Do You Have Seasonal Affective Disorder (SAD)?

Seasonal Affective Disorder

Another Christmas season over and done with... another new year upon us and for many, another long winter season of anxiety, depression and hopelessness. In many cases, millions suffer from a condition known as Seasonal Affective Disorder, or SAD.

What is Seasonal Affective Disorder (SAD)?

Seasonal Affective Disorder, or most commonly known as SAD (and for the purpose of online searches, it is important to mention that many spell it with periods - S.A.D), is a type of depression which occurs during the winter months. It seems to be linked to a lack of sunlight, and so may be treated effectively with special light therapy.

When left undiagnosed and untreated, Seasonal Affective Disorder carries all the negative effects of regular depression such as anxiety, lethargy, weight gain, and moodiness.

General Symptoms of SAD

People can generally tell if they are suffering from Seasonal Affective Disorder based on the following symptoms:
  • increased stress and anxiety
  • a craving for carbohydrates
  • drowsiness
  • loss of interest in daily activities
  • general moodiness

Diagnosing SAD

SAD differs from regular depression in that it will appear only during a certain time of year, generally sometime between September and May. It is often difficult to diagnose due to its similarity to regular depression. To verify that one is suffering from Seasonal Affective Disorder and not depression, doctors will need to know if symptoms have occurred during the same time of year for more than two years in a row.

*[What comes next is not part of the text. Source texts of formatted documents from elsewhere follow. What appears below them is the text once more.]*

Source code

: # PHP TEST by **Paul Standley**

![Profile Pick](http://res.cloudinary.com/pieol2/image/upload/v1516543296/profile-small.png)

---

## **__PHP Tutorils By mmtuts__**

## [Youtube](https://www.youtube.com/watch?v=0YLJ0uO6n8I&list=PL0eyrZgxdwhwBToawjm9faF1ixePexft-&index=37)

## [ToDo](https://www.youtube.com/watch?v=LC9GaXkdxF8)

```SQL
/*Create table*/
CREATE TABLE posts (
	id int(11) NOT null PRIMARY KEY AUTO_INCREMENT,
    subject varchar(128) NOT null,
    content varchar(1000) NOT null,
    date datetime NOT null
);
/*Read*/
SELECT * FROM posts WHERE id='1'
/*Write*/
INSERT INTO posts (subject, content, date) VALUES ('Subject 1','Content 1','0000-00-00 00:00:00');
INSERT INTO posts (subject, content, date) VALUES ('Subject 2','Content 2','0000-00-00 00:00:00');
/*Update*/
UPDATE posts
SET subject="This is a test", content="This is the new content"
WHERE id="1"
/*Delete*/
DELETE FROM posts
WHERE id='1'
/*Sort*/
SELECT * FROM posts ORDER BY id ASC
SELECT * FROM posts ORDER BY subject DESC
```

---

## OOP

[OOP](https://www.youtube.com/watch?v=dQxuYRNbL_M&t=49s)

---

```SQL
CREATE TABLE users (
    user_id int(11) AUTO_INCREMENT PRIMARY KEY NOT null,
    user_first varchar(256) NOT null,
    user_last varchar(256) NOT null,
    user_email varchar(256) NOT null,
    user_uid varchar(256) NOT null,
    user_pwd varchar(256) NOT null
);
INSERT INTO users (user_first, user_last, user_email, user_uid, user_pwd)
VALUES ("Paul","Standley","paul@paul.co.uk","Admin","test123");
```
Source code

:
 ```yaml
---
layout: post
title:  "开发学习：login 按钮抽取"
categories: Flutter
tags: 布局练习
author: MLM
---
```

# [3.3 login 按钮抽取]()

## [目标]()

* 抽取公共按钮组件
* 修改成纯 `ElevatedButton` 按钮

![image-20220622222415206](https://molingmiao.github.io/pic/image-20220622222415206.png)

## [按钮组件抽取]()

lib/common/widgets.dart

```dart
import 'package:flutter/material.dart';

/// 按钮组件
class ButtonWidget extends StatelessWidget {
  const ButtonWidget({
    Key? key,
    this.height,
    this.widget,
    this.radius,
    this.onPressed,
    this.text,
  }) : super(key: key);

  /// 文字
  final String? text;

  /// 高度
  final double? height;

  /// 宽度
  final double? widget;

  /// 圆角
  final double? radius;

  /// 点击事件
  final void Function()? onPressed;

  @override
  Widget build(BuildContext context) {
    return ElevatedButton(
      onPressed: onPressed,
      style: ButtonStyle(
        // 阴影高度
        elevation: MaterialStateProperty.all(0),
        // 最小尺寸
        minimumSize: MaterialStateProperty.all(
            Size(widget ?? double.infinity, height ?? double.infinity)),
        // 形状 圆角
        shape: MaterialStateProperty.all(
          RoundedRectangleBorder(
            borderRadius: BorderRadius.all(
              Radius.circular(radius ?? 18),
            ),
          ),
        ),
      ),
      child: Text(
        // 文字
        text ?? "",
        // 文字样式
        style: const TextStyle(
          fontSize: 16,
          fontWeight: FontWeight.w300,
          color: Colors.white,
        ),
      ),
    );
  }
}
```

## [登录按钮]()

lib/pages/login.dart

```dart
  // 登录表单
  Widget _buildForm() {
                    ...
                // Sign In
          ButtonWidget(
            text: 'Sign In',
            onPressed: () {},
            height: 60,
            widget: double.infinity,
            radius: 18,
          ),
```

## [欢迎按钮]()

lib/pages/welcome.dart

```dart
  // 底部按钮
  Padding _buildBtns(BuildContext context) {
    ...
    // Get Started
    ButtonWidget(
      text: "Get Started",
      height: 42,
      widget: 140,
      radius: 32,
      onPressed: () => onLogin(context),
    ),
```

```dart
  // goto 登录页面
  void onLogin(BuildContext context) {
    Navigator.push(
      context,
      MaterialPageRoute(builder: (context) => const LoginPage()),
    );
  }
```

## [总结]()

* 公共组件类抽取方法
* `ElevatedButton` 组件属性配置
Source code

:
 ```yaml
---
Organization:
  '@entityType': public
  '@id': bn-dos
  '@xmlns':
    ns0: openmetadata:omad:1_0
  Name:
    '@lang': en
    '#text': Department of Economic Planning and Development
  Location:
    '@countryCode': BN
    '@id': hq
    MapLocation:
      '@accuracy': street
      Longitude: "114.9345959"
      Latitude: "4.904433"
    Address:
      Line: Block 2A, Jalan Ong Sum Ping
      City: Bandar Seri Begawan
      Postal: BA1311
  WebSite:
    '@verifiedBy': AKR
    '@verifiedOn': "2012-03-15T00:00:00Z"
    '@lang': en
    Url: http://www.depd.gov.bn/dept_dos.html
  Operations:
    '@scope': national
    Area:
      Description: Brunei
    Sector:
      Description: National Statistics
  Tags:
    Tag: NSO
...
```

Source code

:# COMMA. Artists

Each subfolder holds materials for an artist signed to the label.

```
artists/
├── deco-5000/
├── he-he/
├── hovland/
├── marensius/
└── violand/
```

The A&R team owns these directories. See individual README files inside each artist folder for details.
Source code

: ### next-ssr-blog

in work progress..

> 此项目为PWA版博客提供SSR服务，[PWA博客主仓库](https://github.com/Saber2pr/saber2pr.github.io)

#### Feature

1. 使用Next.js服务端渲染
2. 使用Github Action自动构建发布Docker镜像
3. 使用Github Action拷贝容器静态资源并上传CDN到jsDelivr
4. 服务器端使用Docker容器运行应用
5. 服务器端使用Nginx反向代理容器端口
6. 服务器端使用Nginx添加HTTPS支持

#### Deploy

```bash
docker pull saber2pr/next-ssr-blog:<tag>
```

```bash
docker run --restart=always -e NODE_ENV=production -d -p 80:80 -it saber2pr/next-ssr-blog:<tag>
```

SAD also tends to be genetic, so if a relative has been previously diagnosed with SAD, doctors will be better able to identify the disorder.

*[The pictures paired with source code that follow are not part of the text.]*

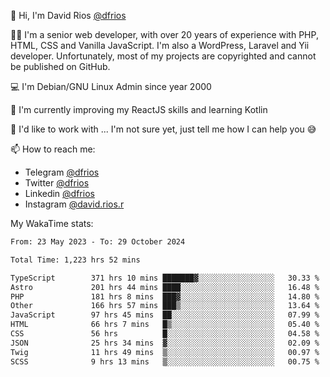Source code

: 👋 Hi, I'm David Rios [@dfrios](https://github.com/dfrios)

👨‍💻 I'm a senior web developer, with over 20 years of experience with PHP, HTML, CSS and Vanilla JavaScript. I'm also a WordPress, Laravel and Yii developer. Unfortunately, most of my projects are copyrighted and cannot be published on GitHub.

💻 I'm Debian/GNU Linux Admin since year 2000

🌱 I'm currently improving my ReactJS skills and learning Kotlin

💞️ I'd like to work with ... I'm not sure yet, just tell me how I can help you 😅


📫 How to reach me:
* Telegram [@dfrios](https://t.me/dfrios)
* Twitter [@dfrios](https://twitter.com/dfrios)
* Linkedin [@dfrios](https://linkedin.com/in/dfrios)
* Instagram [@david.rios.r](https://instagram.com/david.rios.r)



My WakaTime stats:
<!--START_SECTION:waka-->

```txt
From: 23 May 2023 - To: 29 October 2024

Total Time: 1,223 hrs 52 mins

TypeScript        371 hrs 10 mins ███████▓░░░░░░░░░░░░░░░░░   30.33 %
Astro             201 hrs 44 mins ████░░░░░░░░░░░░░░░░░░░░░   16.48 %
PHP               181 hrs 8 mins  ███▓░░░░░░░░░░░░░░░░░░░░░   14.80 %
Other             166 hrs 57 mins ███▒░░░░░░░░░░░░░░░░░░░░░   13.64 %
JavaScript        97 hrs 45 mins  ██░░░░░░░░░░░░░░░░░░░░░░░   07.99 %
HTML              66 hrs 7 mins   █▒░░░░░░░░░░░░░░░░░░░░░░░   05.40 %
CSS               56 hrs          █░░░░░░░░░░░░░░░░░░░░░░░░   04.58 %
JSON              25 hrs 34 mins  ▓░░░░░░░░░░░░░░░░░░░░░░░░   02.09 %
Twig              11 hrs 49 mins  ▒░░░░░░░░░░░░░░░░░░░░░░░░   00.97 %
SCSS              9 hrs 13 mins   ▒░░░░░░░░░░░░░░░░░░░░░░░░   00.75 %
```

<!--END_SECTION:waka-->
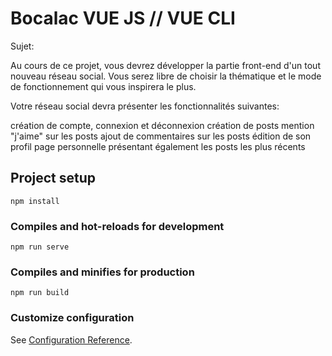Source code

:# Bocalac VUE JS // VUE CLI

Sujet: 

Au cours de ce projet, vous devrez développer la partie front-end d'un tout nouveau réseau social. Vous serez libre de choisir la thématique et le mode de fonctionnement qui vous inspirera le plus.

Votre réseau social devra présenter les fonctionnalités suivantes:

création de compte, connexion et déconnexion
création de posts
mention "j'aime" sur les posts
ajout de commentaires sur les posts
édition de son profil
page personnelle présentant également les posts les plus récents

## Project setup
```
npm install
```

### Compiles and hot-reloads for development
```
npm run serve
```

### Compiles and minifies for production
```
npm run build
```

### Customize configuration
See [Configuration Reference](https://cli.vuejs.org/config/).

Causes of Seasonal Affective Disorder

Seasonal affective disorder is thought to be caused by the lack of sunlight during the winter months. Sunlight helps to determine daily routines for many people, even down to chemical changes in the body – for example, it strongly affects the sleep cycle. A lack of sunlight may cause a serotonin imbalance in the brain, which negatively affects moods and emotions.

Common Treatment Methods for SAD

Since Seasonal Affective Disorder is caused by a lack of sunlight, it makes sense that simulated sunlight can help to overcome it. Light treatment – sitting in front of a light box for a period of time every day, or an artificial sunrise each morning – is usually totally effective in treating SAD. If these therapies do not cure SAD entirely, antidepressants or counseling may be prescribed.

Many find that a mid season getaway or vacation to a sunny location, such as Mexico, Hawaii or Cuba help to re-balance moods and can be an effective way to get through the rest of the winter season in anticipation of spring.

Keeping active, maintaining a regular exercise regime and taking part in a mind/body practice such as yoga can also be helpful in relieving symptoms.

Seasonal affective disorder can be difficult, especially during a time of year which is supposed to be so cheery. Fortunately, SAD can be diagnosed and treated with relative ease.